Et vous, vous êtes venus à moi sans pitié; et quand vous avez vu ma plaie, vous avez eu peur.
22 Vous ai-je donc dit: "Donnez-moi! Avec un peu de votre bien, gagnez quelqu’un en ma faveur;
Qu'y a-t-il? Vous ai-je demandés? Est-ce que j'attends de vous quelque force
23 et délivrez-moi de la main du persécuteur; du pouvoir des tyrans affranchissez-moi!"
Pour me sauver de mes ennemis et me protéger contre les puissants?
24 Instruisez-moi, et je garderai le silence; expliquez-moi en quoi j’ai erré.
Instruisez-moi et je garderai le silence; si j'ai erré en quoi que ce soit, ne tardez pas à me le dire.
25 Qu’elles sont pénétrantes les paroles de la vérité! Mais que prouvent vos arguments à vous?
Mais, à ce qu'il me semble, les discours d'un homme sincère sont sans efficacité, et je n'attends de vous aucune force.
26 Prétendez-vous critiquer des mots? Mais dans l’air se dissipent les discours d’un désespéré!
Vos réprimandes ne me rendront même pas le calme, et je suis importuné par le bruit de vos paroles.
27 L’Orphelin lui-même, vous seriez capables de le prendre comme enjeu, comme vous trafiqueriez de votre ami.
En effet vous tombez sur un orphelin; vous vous jetez sur votre ami.
28 Maintenant donc, daignez vous tourner vers moi: je ne saurais vous mentir en face.
Puisque je vous ai vus en face, je ne dissimulerai rien.

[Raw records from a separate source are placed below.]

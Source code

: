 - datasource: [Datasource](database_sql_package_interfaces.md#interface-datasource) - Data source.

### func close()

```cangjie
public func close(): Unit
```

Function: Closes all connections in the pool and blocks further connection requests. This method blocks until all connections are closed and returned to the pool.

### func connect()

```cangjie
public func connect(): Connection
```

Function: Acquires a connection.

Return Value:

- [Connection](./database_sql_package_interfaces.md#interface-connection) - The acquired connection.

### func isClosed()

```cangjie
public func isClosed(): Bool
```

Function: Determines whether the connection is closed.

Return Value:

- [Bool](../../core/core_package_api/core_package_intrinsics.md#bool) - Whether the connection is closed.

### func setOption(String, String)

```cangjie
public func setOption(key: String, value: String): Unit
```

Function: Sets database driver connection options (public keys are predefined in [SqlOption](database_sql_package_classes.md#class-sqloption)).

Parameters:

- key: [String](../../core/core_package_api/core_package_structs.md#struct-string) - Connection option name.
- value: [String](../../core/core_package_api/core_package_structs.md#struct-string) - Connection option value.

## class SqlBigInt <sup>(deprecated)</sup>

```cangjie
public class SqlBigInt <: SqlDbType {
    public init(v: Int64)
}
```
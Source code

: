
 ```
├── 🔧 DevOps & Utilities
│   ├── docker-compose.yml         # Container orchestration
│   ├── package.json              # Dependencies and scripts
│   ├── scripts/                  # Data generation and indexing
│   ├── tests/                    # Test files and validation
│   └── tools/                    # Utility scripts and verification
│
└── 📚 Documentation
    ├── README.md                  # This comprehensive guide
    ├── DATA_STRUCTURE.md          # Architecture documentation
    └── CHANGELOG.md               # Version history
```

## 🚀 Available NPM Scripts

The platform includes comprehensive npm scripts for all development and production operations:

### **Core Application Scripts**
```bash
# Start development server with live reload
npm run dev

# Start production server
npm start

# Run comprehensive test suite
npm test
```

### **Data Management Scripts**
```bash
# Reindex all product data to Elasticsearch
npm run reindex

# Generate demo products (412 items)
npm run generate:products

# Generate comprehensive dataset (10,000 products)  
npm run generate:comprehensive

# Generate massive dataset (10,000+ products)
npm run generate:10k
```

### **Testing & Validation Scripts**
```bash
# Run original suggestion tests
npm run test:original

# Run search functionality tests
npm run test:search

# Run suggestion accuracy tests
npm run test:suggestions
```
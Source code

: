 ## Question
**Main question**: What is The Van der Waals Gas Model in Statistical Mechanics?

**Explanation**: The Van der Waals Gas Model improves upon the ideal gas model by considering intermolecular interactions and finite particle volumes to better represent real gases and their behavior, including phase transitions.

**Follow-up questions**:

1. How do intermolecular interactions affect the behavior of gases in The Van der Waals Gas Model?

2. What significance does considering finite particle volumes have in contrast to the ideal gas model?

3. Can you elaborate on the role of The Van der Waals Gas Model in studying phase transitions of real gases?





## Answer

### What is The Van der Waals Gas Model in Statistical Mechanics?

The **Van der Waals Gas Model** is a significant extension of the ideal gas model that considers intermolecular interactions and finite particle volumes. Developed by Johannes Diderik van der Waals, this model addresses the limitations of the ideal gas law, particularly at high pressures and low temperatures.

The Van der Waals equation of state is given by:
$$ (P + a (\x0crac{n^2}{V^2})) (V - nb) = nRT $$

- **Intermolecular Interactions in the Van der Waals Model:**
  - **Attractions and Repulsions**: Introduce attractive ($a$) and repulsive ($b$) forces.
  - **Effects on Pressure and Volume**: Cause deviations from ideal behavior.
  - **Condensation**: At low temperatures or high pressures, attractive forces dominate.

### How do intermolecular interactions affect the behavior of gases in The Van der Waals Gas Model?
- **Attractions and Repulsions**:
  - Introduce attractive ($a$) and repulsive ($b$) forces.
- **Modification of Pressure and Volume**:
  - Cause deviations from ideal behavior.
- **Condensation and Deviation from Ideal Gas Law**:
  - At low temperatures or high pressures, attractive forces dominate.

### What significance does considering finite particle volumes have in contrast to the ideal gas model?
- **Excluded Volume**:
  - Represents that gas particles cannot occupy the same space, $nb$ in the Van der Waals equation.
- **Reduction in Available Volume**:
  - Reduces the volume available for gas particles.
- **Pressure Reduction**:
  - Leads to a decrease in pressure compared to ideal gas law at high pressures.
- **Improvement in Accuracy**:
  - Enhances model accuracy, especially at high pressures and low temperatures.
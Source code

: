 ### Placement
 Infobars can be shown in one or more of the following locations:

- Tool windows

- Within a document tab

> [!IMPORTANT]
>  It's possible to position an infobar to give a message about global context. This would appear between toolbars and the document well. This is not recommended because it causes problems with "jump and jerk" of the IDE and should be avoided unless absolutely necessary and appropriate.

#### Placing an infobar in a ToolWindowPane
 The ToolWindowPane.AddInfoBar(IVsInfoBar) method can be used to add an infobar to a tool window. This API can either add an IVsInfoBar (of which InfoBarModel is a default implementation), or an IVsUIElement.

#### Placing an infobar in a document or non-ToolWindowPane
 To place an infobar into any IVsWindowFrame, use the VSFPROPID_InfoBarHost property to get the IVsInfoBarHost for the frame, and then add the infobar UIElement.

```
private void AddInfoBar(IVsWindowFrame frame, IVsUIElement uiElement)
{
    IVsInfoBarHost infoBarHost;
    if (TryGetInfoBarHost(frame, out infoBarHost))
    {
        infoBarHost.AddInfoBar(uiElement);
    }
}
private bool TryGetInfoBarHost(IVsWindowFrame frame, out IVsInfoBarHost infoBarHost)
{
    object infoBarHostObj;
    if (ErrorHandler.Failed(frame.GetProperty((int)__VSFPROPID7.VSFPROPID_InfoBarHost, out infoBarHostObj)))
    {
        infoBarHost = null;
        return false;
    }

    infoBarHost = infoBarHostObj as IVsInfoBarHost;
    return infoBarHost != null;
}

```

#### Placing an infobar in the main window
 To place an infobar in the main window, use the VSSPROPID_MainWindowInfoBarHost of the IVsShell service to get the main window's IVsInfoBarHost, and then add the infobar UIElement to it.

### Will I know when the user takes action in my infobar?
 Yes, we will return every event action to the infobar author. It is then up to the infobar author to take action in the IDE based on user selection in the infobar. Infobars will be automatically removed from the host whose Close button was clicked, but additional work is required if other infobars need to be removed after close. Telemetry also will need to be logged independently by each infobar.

29 Oui, revenez de grâce, que l’injustice ne s’accomplisse pas; encore une fois, revenez, mon innocence sera manifeste.
Demeurez; entre nous point d'iniquité, remettez-vous d'accord avec un juste.
30 Y a-t-il quelque iniquité sur mes lèvres? Mon palais ne sait-il pas discerner ce qui est mal?
Car ma langue dit-elle rien qui ne soit équitable; et mon gosier donne-t- il passage à des paroles étudiées?